Change though, is good. Dramas can’t go on repeating the same tricks, and Tommy Shelby’s on an upward trajectory. Where else would we expect to find him at this point but a few rungs up the ladder?

There’s also something to be said for bringing the violence and unpredictability of Small Heath to that luxuriant backdrop. Staging a fire-lit bareknuckle fight in the manicured gardens of a stately pile was a thrilling sight. Peaky Blinders’ contrast used to be provided by the clash of Tommy’s glamour with his downbeat locale, but now it’s reversed. The locale is glamorous, the characters are messily unstable.
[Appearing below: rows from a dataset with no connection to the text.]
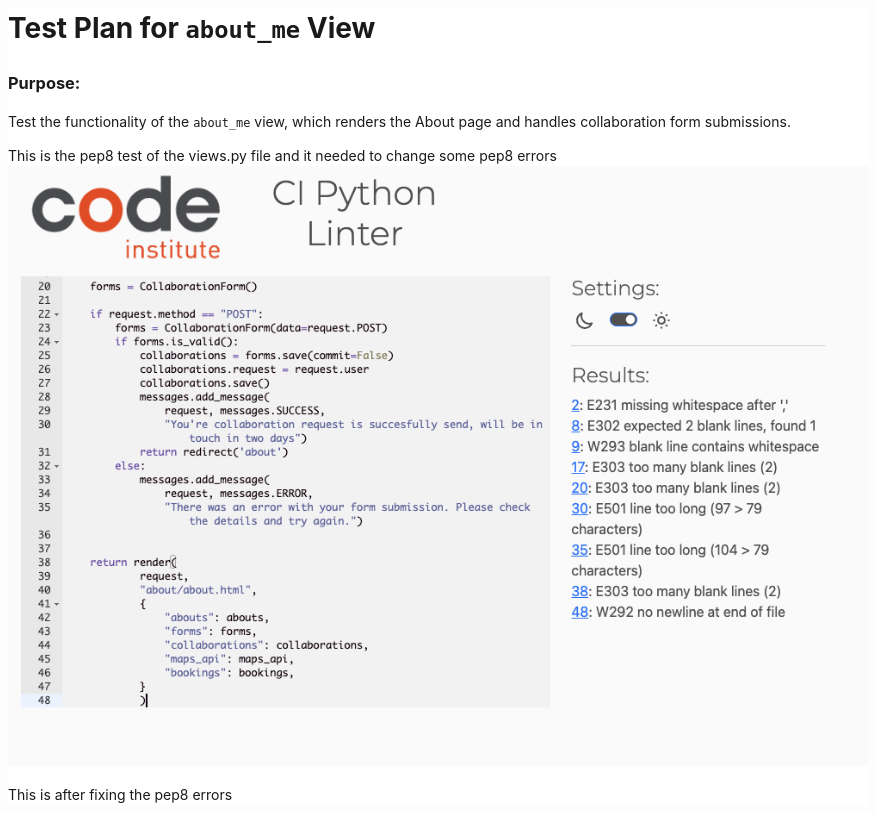 # Test Plan for `about_me` View

### Purpose:
Test the functionality of the `about_me` view, which renders the About page and handles collaboration form submissions.

This is the pep8 test of the views.py file and it needed to change some pep8 errors
  ![](about_pep8/app_files/about_views_err.png)

This is after fixing the pep8 errors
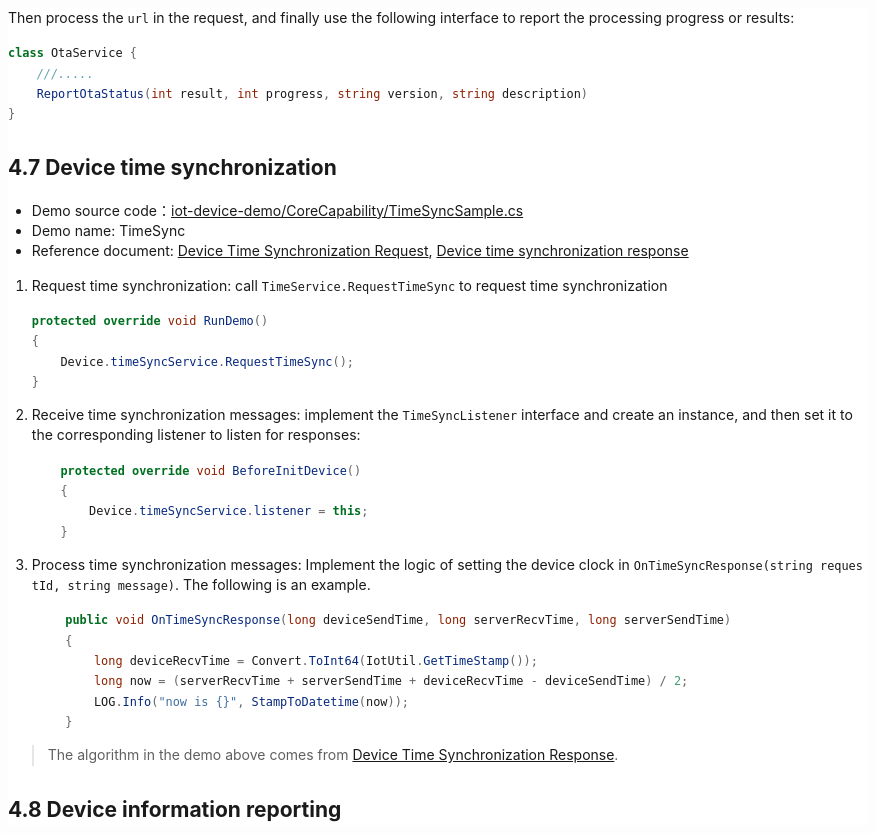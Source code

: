 Then process the `url` in the request, and finally use the following interface to report the processing progress or results:

```csharp
class OtaService {
    ///.....
    ReportOtaStatus(int result, int progress, string version, string description)
}
```

## 4.7 Device time synchronization

- Demo source code：[iot-device-demo/CoreCapability/TimeSyncSample.cs](iot-device-demo/CoreCapability/TimeSyncSample.cs)
- Demo name: TimeSync
- Reference document: [Device Time Synchronization Request](https://support.huaweicloud.com/intl/en-us/api-iothub/iot_06_v5_3040.html),
  [Device time synchronization response](https://support.huaweicloud.com/intl/en-us/api-iothub/iot_06_v5_3041.html)

1. Request time synchronization: call `TimeService.RequestTimeSync` to request time synchronization
    ```csharp
    protected override void RunDemo()
    {
        Device.timeSyncService.RequestTimeSync();
    }
    ```
2. Receive time synchronization messages: implement the `TimeSyncListener` interface and create an instance, and then set it to the corresponding listener to listen for responses:

    ```csharp
        protected override void BeforeInitDevice()
        {
            Device.timeSyncService.listener = this;
        }
    ```

3. Process time synchronization messages: Implement the logic of setting the device clock in `OnTimeSyncResponse(string requestId, string message)`. The following is an example.

```csharp
        public void OnTimeSyncResponse(long deviceSendTime, long serverRecvTime, long serverSendTime)
        {
            long deviceRecvTime = Convert.ToInt64(IotUtil.GetTimeStamp());
            long now = (serverRecvTime + serverSendTime + deviceRecvTime - deviceSendTime) / 2;
            LOG.Info("now is {}", StampToDatetime(now));
        }
```

> The algorithm in the demo above comes from [Device Time Synchronization Response](https://support.huaweicloud.com/intl/en-us/api-iothub/iot_06_v5_3041.html).

## 4.8 Device information reporting
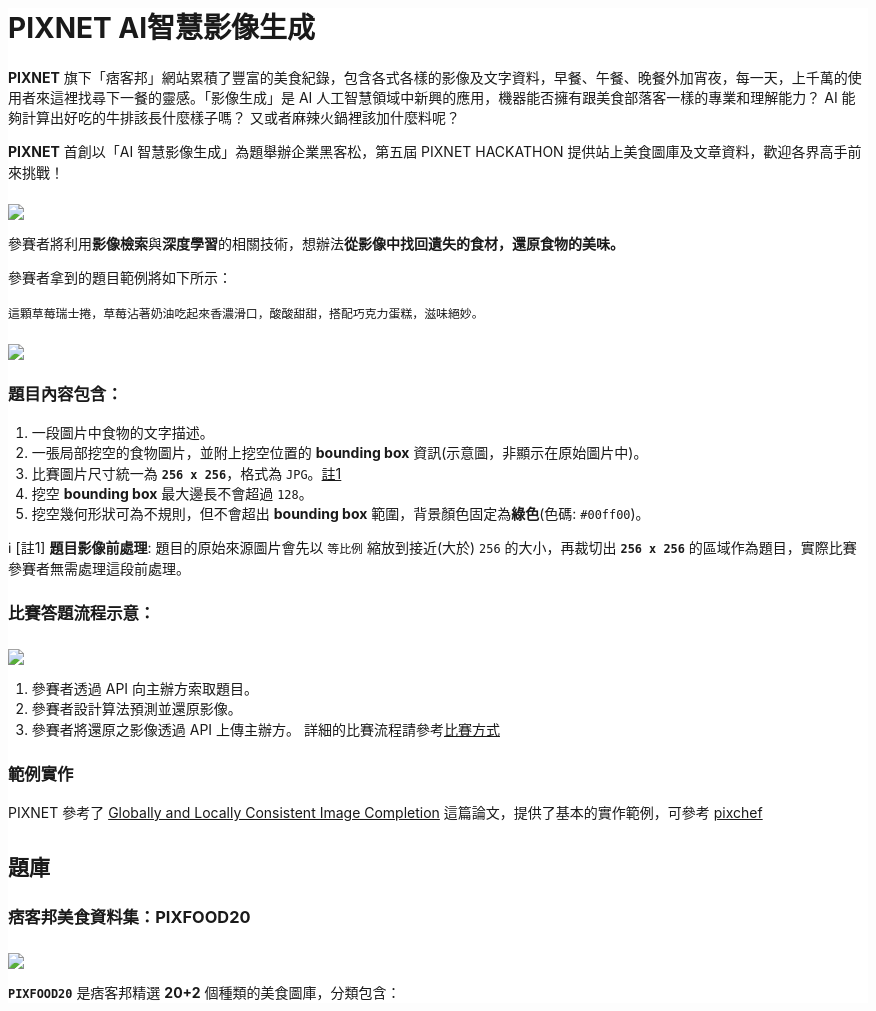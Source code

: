 # PIXNET AI智慧影像生成

**PIXNET** 旗下「痞客邦」網站累積了豐富的美食紀錄，包含各式各樣的影像及文字資料，早餐、午餐、晚餐外加宵夜，每一天，上千萬的使用者來這裡找尋下一餐的靈感。「影像生成」是 AI 人工智慧領域中新興的應用，機器能否擁有跟美食部落客一樣的專業和理解能力？ AI 能夠計算出好吃的牛排該長什麼樣子嗎？ 又或者麻辣火鍋裡該加什麼料呢？

**PIXNET** 首創以「AI 智慧影像生成」為題舉辦企業黑客松，第五屆 PIXNET HACKATHON 提供站上美食圖庫及文章資料，歡迎各界高手前來挑戰！

<img src="./static/example.png" width="500" align="middle">

參賽者將利用**影像檢索**與**深度學習**的相關技術，想辦法**從影像中找回遺失的食材，還原食物的美味。**


參賽者拿到的題目範例將如下所示：

```
這顆草莓瑞士捲，草莓沾著奶油吃起來香濃滑口，酸酸甜甜，搭配巧克力蛋糕，滋味絕妙。
```
<img src="./static/strawberrycake-missing.jpg" width="500" align="middle">

### 題目內容包含：

1. 一段圖片中食物的文字描述。
2. 一張局部挖空的食物圖片，並附上挖空位置的 **bounding box** 資訊(示意圖，非顯示在原始圖片中)。
3. 比賽圖片尺寸統一為 **`256 x 256`**，格式為 `JPG`。[註1](#how-to-resize)
4. 挖空 **bounding box** 最大邊長不會超過 `128`。
5. 挖空幾何形狀可為不規則，但不會超出 **bounding box** 範圍，背景顏色固定為**綠色**(色碼: `#00ff00`)。

<a name="how-to-resize"></a>
ℹ️ [註1] **題目影像前處理**: 題目的原始來源圖片會先以 `等比例` 縮放到接近(大於) `256` 的大小，再裁切出 **`256 x 256`** 的區域作為題目，實際比賽參賽者無需處理這段前處理。

### 比賽答題流程示意：

<img src="./static/battle-flow.png" width="500" align="middle">

1. 參賽者透過 API 向主辦方索取題目。
2. 參賽者設計算法預測並還原影像。
3. 參賽者將還原之影像透過 API 上傳主辦方。
詳細的比賽流程請參考[比賽方式](#how-to-battle)

### 範例實作
PIXNET 參考了 [Globally and Locally Consistent Image Completion](http://hi.cs.waseda.ac.jp/~iizuka/projects/completion/en/) 這篇論文，提供了基本的實作範例，可參考 [pixchef](../demos/pixchef/)


## 題庫


### 痞客邦美食資料集：PIXFOOD20

<img src="./static/pixfood20.png" width="500" align="middle">

**`PIXFOOD20`** 是痞客邦精選 **20+2** 個種類的美食圖庫，分類包含：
And the least stable of all is Arthur Shelby, Tommy’s ‘mad dog’, who appears to have a new owner in the form of devout Linda, played by Wolf Hall and War And Peace’s Kate Phillips. Paul Anderson has always shown Arthur to be more than just an unhinged brute, and this episode, with its faltering best man’s speech was his best work yet. Arthur finding God offers the character some thrilling possibilities.

Elsewhere, we learned that Ada’s still a Communist, Michael’s still the most self-possessed teenager ever to wear a tie-pin, and Polly’s still got a sizzling-hot tongue and all the best lines to say with it.

And Tommy? For the first time ever, Tommy Shelby is scared. It’s a new look for what promises to be a sensational new series.